#### [About this exercise]
Answer with a single number stating how many lines of the entries below include the string "config".

Start of Extracted information

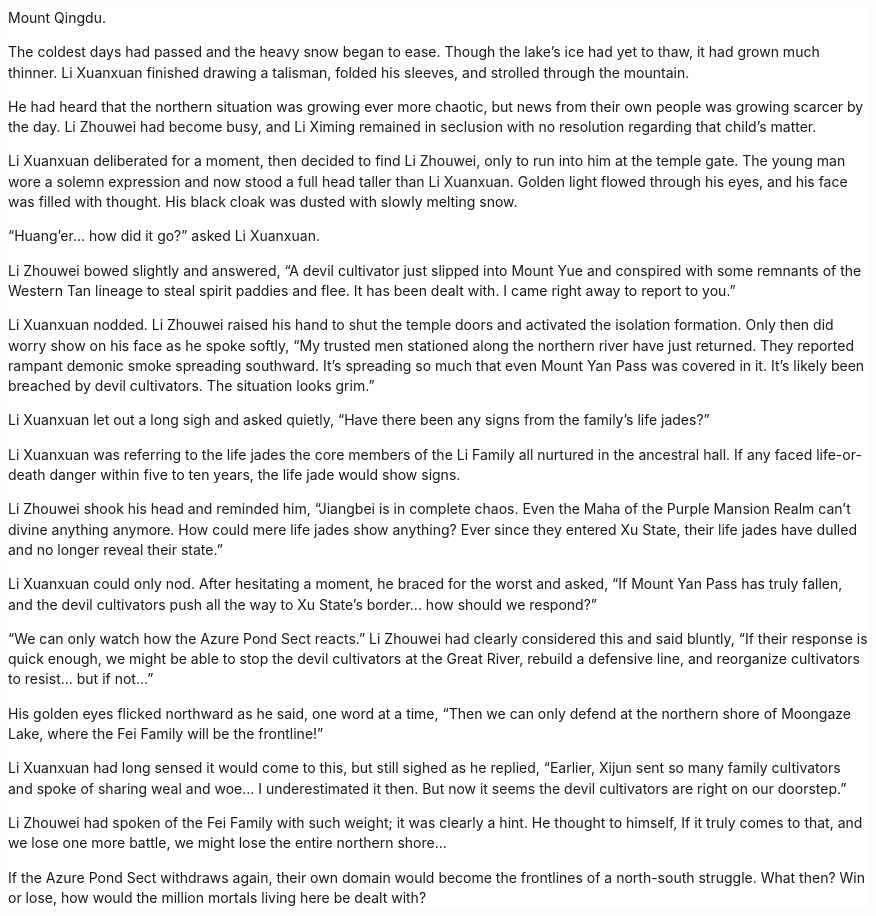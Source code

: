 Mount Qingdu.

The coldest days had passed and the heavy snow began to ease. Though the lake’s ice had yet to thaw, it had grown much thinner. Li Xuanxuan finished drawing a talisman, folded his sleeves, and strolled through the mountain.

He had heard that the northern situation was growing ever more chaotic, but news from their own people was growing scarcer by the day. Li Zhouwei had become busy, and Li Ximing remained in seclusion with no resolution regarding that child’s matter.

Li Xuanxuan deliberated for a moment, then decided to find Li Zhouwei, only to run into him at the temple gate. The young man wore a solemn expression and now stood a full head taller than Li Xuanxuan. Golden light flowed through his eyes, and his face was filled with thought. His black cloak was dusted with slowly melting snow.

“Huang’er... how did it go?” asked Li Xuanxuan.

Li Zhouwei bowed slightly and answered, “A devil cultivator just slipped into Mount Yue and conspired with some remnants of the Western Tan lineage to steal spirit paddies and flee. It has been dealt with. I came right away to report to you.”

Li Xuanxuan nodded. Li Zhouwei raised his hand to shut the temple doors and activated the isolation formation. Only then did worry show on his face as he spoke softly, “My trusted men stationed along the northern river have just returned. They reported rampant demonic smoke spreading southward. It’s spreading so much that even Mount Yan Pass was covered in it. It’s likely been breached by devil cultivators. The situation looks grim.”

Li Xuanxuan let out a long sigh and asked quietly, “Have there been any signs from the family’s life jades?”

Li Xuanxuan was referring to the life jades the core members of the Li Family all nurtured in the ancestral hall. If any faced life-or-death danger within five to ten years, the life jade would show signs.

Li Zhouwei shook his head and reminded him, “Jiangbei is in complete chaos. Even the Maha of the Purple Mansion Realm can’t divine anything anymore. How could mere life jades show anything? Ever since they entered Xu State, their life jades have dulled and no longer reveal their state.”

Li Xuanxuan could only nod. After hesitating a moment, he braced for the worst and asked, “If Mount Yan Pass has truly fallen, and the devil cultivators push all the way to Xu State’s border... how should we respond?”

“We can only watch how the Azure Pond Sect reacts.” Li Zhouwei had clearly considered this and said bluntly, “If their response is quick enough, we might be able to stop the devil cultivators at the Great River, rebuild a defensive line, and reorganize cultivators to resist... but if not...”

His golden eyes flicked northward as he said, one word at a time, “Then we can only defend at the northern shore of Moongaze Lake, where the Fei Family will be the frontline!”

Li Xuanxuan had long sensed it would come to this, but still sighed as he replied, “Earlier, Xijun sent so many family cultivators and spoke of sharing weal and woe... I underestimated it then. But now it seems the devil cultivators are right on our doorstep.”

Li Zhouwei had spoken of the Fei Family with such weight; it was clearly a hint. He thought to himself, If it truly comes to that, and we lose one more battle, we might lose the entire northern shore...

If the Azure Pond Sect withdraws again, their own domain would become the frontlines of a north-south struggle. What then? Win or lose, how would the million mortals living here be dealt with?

End of Extracted information
Start of Extracted information

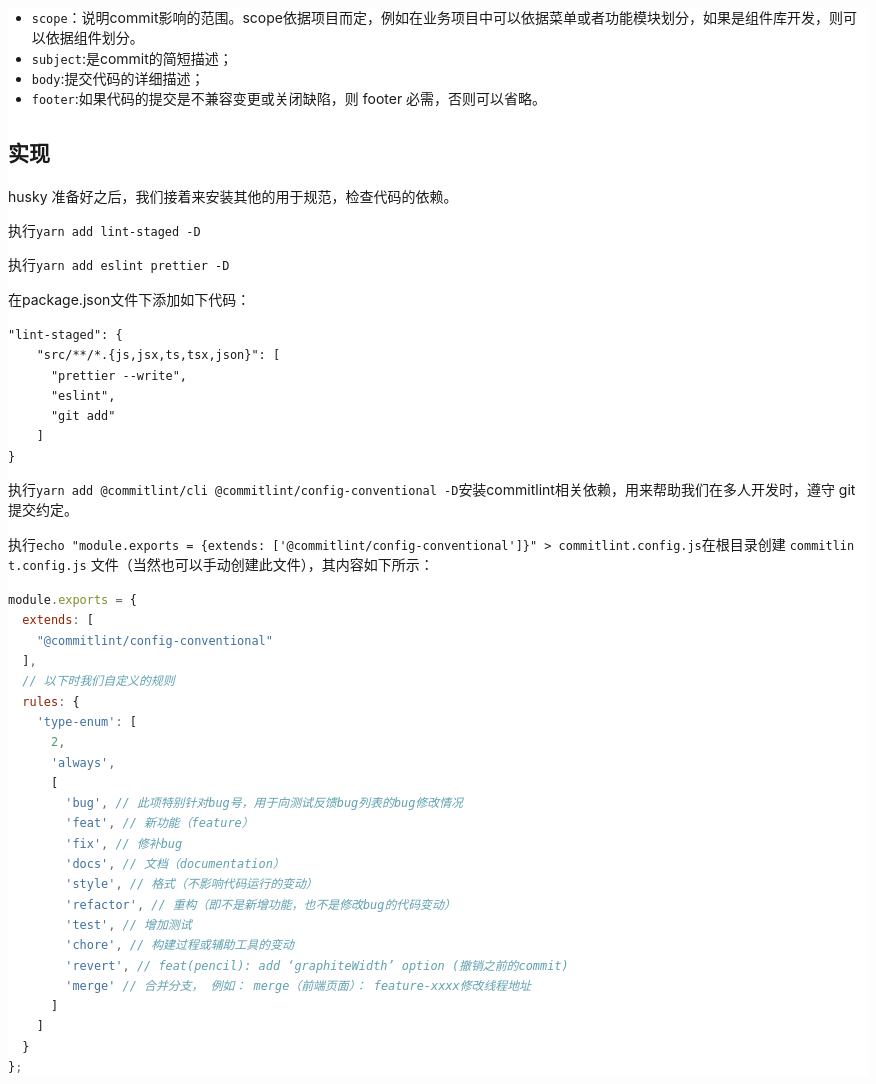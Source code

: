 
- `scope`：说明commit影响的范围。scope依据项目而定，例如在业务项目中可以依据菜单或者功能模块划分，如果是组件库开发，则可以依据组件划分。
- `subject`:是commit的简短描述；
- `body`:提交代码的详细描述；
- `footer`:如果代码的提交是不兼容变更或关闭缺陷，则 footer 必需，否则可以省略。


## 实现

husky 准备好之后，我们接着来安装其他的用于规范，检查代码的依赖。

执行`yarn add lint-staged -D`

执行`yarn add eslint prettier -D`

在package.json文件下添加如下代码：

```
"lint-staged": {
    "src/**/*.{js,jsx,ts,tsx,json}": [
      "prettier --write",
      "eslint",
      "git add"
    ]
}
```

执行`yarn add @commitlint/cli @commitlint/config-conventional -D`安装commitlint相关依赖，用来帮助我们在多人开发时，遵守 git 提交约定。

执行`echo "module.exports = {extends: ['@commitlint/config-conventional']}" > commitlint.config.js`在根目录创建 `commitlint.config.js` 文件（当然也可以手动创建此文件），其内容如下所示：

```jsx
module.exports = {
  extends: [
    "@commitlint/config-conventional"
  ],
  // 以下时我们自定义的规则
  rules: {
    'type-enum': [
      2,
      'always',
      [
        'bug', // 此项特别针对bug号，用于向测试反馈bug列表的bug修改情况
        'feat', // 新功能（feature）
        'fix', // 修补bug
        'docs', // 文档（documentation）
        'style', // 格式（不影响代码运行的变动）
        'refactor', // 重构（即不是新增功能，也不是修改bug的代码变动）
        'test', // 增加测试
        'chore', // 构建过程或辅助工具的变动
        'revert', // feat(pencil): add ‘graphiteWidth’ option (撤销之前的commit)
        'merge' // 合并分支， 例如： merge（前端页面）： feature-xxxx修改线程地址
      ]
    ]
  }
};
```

End of Extracted information

#### [Problem solution]
3